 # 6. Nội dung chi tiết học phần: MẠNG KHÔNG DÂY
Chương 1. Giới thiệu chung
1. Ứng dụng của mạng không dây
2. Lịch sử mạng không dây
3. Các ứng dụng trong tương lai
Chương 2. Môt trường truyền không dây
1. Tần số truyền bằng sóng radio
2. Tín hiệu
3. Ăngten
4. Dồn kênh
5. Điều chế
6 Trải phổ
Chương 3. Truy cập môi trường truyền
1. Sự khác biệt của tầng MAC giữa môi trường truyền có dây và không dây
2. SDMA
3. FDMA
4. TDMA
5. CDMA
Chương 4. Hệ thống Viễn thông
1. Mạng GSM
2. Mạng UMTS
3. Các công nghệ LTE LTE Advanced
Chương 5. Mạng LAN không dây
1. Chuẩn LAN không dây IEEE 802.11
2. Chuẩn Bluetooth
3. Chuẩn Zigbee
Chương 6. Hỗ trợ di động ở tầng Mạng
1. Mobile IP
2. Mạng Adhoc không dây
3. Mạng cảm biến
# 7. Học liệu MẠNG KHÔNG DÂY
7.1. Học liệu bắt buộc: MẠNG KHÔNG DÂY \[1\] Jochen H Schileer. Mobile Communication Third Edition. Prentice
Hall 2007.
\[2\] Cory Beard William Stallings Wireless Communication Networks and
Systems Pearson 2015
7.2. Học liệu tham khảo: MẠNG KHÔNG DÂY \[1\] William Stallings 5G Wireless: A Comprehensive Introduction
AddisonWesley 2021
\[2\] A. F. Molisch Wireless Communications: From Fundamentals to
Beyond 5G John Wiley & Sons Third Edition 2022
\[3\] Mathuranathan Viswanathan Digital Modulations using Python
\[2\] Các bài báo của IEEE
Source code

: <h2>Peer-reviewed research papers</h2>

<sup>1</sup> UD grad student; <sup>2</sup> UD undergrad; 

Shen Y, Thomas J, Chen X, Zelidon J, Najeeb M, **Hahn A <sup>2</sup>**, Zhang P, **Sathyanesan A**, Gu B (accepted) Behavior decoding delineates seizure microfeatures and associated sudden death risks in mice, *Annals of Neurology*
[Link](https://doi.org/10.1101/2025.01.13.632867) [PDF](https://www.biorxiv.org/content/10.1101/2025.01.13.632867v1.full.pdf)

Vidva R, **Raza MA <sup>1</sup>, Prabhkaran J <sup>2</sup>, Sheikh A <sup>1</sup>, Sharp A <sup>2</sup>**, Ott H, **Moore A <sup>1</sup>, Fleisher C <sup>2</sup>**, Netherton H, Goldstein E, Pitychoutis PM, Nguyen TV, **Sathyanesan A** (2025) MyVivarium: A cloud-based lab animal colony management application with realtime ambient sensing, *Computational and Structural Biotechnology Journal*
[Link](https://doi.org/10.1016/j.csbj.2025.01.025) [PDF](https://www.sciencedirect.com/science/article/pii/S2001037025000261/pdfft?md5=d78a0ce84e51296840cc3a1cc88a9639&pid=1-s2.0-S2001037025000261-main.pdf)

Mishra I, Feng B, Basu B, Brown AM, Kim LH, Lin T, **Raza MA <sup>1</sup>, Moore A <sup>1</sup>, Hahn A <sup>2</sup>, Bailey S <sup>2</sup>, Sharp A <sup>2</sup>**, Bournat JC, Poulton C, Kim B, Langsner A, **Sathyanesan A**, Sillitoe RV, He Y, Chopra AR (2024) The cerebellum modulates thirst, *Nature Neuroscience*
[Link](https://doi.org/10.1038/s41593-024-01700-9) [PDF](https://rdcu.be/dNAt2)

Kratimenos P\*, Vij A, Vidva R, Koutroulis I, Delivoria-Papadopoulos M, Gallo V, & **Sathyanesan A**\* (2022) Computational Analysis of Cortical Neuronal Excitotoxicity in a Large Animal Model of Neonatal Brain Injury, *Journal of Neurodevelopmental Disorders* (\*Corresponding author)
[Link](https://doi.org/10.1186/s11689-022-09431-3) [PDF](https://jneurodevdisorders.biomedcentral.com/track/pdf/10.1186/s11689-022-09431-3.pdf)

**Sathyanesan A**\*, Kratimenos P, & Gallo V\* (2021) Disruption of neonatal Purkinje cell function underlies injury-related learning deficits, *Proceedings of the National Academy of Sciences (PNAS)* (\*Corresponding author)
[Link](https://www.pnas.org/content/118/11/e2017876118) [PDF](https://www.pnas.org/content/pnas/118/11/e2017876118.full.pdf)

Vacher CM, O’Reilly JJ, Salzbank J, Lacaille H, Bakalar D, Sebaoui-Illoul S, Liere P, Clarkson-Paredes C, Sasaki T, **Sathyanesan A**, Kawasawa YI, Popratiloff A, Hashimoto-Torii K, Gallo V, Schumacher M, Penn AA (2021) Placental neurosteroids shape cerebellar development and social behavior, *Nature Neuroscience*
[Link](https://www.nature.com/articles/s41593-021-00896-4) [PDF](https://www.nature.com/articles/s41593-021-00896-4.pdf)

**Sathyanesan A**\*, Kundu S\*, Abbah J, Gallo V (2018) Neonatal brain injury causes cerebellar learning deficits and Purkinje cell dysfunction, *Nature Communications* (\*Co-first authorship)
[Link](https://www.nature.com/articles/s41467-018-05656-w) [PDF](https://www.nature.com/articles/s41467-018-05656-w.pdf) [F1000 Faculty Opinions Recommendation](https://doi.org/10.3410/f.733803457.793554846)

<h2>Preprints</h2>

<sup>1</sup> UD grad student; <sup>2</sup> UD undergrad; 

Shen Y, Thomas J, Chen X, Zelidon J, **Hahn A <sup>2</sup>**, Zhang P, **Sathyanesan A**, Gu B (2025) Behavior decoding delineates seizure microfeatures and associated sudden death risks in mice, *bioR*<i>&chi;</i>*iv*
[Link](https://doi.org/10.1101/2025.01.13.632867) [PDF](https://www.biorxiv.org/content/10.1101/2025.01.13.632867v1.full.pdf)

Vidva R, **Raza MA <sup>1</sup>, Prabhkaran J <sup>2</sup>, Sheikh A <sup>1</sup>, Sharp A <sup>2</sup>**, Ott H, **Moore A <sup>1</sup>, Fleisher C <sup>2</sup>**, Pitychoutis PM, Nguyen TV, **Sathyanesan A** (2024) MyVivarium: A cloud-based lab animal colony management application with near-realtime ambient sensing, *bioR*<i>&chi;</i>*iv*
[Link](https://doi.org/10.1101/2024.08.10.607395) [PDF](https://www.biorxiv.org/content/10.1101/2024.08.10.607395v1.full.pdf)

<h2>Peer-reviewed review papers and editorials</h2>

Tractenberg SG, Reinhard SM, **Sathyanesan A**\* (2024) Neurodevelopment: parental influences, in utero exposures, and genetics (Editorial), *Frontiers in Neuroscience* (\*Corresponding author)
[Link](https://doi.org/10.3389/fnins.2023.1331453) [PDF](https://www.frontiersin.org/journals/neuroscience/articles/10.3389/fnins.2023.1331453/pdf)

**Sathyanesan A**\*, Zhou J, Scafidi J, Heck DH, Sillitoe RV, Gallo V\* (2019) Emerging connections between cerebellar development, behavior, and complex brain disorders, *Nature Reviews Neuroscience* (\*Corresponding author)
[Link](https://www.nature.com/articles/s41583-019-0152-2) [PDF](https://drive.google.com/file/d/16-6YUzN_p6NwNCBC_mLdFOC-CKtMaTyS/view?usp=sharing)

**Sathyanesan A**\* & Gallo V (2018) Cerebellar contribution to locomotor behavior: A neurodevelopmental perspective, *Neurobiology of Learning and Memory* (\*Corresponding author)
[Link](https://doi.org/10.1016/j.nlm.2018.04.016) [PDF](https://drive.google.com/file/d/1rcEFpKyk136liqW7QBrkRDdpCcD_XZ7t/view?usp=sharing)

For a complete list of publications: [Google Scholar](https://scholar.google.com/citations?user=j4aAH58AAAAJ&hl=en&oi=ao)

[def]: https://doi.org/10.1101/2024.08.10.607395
__________________________________________________
### Exercise prompt
When you retype the data above, start at its first line, stop after the line containing "Systems Pearson 2015", and leave out everything else.

### Task answer
 # 6. Nội dung chi tiết học phần: MẠNG KHÔNG DÂY
Chương 1. Giới thiệu chung
1. Ứng dụng của mạng không dây
2. Lịch sử mạng không dây
3. Các ứng dụng trong tương lai
Chương 2. Môt trường truyền không dây
1. Tần số truyền bằng sóng radio
2. Tín hiệu
3. Ăngten
4. Dồn kênh
5. Điều chế
6 Trải phổ
Chương 3. Truy cập môi trường truyền
1. Sự khác biệt của tầng MAC giữa môi trường truyền có dây và không dây
2. SDMA
3. FDMA
4. TDMA
5. CDMA
Chương 4. Hệ thống Viễn thông
1. Mạng GSM
2. Mạng UMTS
3. Các công nghệ LTE LTE Advanced
Chương 5. Mạng LAN không dây
1. Chuẩn LAN không dây IEEE 802.11
2. Chuẩn Bluetooth
3. Chuẩn Zigbee
Chương 6. Hỗ trợ di động ở tầng Mạng
1. Mobile IP
2. Mạng Adhoc không dây
3. Mạng cảm biến
# 7. Học liệu MẠNG KHÔNG DÂY
7.1. Học liệu bắt buộc: MẠNG KHÔNG DÂY \[1\] Jochen H Schileer. Mobile Communication Third Edition. Prentice
Hall 2007.
\[2\] Cory Beard William Stallings Wireless Communication Networks and
Systems Pearson 2015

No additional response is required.